## DATASET
****************************************

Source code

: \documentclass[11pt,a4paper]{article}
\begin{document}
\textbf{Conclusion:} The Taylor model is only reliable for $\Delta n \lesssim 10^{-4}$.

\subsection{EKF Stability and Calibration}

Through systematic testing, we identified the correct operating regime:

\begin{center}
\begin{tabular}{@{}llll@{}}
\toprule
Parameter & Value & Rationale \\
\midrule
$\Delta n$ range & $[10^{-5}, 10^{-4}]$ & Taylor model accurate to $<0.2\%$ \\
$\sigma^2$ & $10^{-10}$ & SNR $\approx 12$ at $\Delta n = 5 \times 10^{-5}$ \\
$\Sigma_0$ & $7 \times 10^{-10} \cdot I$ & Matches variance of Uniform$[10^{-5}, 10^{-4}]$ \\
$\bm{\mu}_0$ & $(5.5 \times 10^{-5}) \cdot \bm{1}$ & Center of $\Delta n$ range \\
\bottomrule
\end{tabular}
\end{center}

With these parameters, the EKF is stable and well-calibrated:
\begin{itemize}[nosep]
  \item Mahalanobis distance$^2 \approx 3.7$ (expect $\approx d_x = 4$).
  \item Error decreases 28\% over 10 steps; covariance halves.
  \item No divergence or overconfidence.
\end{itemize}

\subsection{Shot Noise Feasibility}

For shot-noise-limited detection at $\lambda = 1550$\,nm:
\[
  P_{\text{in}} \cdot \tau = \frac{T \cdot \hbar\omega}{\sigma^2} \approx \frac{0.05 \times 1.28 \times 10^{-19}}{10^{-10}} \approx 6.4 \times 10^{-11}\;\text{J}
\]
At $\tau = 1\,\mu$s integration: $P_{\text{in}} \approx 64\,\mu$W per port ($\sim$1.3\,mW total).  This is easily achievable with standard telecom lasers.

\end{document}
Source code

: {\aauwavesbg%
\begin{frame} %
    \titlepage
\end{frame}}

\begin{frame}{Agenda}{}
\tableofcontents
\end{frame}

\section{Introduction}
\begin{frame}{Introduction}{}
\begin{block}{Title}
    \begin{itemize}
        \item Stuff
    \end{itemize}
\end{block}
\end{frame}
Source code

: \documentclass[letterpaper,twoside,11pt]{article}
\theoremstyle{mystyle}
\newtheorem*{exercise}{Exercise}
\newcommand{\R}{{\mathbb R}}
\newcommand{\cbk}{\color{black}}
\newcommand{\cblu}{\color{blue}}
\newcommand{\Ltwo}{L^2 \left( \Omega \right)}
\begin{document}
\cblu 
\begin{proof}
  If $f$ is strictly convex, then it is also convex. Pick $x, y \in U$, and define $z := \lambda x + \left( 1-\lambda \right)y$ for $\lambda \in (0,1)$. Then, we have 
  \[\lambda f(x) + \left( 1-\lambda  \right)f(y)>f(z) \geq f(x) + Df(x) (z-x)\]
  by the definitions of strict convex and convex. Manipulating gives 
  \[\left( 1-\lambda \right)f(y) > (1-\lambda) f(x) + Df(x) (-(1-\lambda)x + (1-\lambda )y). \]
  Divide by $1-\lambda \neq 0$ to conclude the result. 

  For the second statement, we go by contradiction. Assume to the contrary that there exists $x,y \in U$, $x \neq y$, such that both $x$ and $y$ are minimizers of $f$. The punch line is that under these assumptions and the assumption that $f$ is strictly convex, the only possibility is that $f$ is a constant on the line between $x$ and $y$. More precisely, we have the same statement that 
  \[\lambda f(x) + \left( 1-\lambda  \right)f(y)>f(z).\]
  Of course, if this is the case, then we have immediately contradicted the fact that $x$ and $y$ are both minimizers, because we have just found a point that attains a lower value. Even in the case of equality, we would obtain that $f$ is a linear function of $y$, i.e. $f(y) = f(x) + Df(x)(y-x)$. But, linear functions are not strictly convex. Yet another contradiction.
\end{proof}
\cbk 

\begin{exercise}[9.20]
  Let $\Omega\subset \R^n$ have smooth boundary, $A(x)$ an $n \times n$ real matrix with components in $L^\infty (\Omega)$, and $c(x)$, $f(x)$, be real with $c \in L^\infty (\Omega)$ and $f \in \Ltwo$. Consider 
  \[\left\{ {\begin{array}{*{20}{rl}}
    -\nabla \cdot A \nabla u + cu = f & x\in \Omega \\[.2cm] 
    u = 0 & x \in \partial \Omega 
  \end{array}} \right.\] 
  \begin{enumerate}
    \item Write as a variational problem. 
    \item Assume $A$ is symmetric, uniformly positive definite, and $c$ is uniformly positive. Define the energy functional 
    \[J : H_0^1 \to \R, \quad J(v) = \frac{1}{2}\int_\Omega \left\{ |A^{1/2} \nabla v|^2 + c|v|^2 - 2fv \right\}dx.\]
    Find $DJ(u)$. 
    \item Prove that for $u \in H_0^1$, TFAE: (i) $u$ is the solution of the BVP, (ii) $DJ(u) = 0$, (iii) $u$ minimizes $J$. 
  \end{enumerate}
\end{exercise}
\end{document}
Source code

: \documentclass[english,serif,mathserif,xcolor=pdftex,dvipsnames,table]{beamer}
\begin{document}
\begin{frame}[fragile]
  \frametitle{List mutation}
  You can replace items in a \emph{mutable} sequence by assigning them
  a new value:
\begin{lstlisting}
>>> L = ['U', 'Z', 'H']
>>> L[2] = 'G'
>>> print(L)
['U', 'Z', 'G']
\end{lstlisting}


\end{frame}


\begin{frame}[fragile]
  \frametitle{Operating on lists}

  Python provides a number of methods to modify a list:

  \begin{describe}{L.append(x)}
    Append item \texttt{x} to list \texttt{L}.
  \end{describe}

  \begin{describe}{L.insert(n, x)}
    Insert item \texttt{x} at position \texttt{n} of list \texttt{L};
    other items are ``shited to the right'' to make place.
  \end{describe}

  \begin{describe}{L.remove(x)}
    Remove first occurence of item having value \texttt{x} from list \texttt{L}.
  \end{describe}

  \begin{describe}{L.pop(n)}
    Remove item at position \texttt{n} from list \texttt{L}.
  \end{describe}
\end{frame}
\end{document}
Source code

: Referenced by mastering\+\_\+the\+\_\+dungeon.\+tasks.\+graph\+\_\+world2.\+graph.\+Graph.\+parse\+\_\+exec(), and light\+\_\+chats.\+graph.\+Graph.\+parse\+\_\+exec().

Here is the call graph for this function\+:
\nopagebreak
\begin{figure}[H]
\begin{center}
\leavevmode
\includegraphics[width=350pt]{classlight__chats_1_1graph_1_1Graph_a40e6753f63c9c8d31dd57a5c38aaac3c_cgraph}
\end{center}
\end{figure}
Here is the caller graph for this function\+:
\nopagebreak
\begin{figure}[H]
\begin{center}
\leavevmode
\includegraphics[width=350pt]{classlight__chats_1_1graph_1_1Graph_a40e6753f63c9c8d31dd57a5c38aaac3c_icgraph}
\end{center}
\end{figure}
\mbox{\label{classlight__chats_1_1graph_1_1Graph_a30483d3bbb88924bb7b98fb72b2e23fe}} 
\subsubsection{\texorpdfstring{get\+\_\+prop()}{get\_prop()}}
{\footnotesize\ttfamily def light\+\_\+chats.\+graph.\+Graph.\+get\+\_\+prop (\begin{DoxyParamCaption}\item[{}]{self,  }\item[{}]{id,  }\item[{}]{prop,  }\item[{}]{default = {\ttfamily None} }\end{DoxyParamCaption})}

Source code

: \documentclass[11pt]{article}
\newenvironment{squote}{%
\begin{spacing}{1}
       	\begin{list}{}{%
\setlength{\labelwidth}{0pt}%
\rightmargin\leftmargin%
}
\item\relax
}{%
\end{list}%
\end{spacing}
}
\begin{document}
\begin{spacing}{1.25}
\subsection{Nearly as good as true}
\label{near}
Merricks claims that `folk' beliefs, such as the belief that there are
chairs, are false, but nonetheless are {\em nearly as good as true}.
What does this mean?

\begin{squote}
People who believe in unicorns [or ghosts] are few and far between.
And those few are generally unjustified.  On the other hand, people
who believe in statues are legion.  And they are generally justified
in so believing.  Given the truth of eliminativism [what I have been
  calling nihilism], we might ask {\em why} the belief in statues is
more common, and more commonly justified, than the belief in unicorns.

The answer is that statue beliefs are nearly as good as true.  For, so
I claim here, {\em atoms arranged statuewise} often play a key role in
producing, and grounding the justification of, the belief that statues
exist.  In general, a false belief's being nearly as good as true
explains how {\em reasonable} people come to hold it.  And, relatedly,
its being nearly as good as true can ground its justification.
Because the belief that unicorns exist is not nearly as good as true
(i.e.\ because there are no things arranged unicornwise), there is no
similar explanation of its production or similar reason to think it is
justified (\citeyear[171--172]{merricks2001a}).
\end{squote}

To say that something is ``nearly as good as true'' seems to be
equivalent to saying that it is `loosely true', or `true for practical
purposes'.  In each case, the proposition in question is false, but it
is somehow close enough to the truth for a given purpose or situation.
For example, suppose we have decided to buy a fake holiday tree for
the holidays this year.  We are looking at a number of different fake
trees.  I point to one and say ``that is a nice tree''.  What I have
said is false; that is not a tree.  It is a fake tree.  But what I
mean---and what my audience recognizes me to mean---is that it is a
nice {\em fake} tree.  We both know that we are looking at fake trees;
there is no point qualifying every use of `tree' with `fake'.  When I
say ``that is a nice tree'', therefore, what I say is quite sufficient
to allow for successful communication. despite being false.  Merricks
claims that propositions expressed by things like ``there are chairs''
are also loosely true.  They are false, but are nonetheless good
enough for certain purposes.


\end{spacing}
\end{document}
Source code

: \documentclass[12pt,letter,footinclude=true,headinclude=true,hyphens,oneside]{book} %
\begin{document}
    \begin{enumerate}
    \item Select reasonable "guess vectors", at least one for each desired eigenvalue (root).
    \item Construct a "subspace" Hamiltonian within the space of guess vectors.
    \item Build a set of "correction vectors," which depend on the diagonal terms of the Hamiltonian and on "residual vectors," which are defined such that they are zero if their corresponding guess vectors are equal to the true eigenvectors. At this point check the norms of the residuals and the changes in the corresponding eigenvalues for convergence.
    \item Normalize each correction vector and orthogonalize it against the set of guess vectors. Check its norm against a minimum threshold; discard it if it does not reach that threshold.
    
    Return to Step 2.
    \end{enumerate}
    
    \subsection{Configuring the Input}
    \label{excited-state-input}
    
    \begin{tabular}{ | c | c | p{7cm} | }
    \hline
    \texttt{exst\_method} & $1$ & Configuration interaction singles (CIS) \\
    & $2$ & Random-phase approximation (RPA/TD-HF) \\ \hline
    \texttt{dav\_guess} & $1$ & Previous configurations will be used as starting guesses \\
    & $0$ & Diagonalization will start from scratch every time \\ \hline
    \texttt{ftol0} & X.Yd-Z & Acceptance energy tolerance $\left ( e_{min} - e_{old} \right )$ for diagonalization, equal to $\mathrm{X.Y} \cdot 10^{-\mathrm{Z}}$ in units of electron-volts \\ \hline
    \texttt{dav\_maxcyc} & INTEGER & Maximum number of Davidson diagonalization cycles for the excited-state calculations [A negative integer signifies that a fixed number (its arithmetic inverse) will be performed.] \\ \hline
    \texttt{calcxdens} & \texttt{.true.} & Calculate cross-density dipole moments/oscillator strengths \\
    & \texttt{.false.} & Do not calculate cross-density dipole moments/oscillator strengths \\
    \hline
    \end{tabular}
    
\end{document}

****************************************

## WORK INSTRUCTION
State how many lines in the material above hold the word "array". Add nothing else.

## REPLY TO THE EXERCISE
2